PROBLEM REQUIREMENTS: Each line of the listing below that includes "Binary" must be copied.

EXERCISE DATA:
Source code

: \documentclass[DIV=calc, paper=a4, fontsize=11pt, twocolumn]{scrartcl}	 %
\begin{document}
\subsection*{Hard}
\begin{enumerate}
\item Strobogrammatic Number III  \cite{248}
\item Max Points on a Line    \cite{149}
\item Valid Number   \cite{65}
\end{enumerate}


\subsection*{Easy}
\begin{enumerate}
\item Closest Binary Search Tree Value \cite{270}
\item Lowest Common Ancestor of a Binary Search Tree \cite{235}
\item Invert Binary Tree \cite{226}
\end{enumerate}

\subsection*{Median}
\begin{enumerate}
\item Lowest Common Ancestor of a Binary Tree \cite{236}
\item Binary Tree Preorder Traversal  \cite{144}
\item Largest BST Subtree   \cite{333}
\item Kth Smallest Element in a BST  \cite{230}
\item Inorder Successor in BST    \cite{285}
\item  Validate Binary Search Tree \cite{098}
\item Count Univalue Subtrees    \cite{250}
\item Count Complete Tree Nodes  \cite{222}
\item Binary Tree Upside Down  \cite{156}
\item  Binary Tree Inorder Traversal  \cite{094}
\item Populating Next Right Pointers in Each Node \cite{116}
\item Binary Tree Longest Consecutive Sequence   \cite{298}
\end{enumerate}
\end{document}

ANSWER AREA:
\item Closest Binary Search Tree Value \cite{270}
\item Lowest Common Ancestor of a Binary Search Tree \cite{235}
\item Invert Binary Tree \cite{226}
\item Lowest Common Ancestor of a Binary Tree \cite{236}
\item Binary Tree Preorder Traversal  \cite{144}
\item  Validate Binary Search Tree \cite{098}
\item Binary Tree Upside Down  \cite{156}
\item  Binary Tree Inorder Traversal  \cite{094}
\item Binary Tree Longest Consecutive Sequence   \cite{298}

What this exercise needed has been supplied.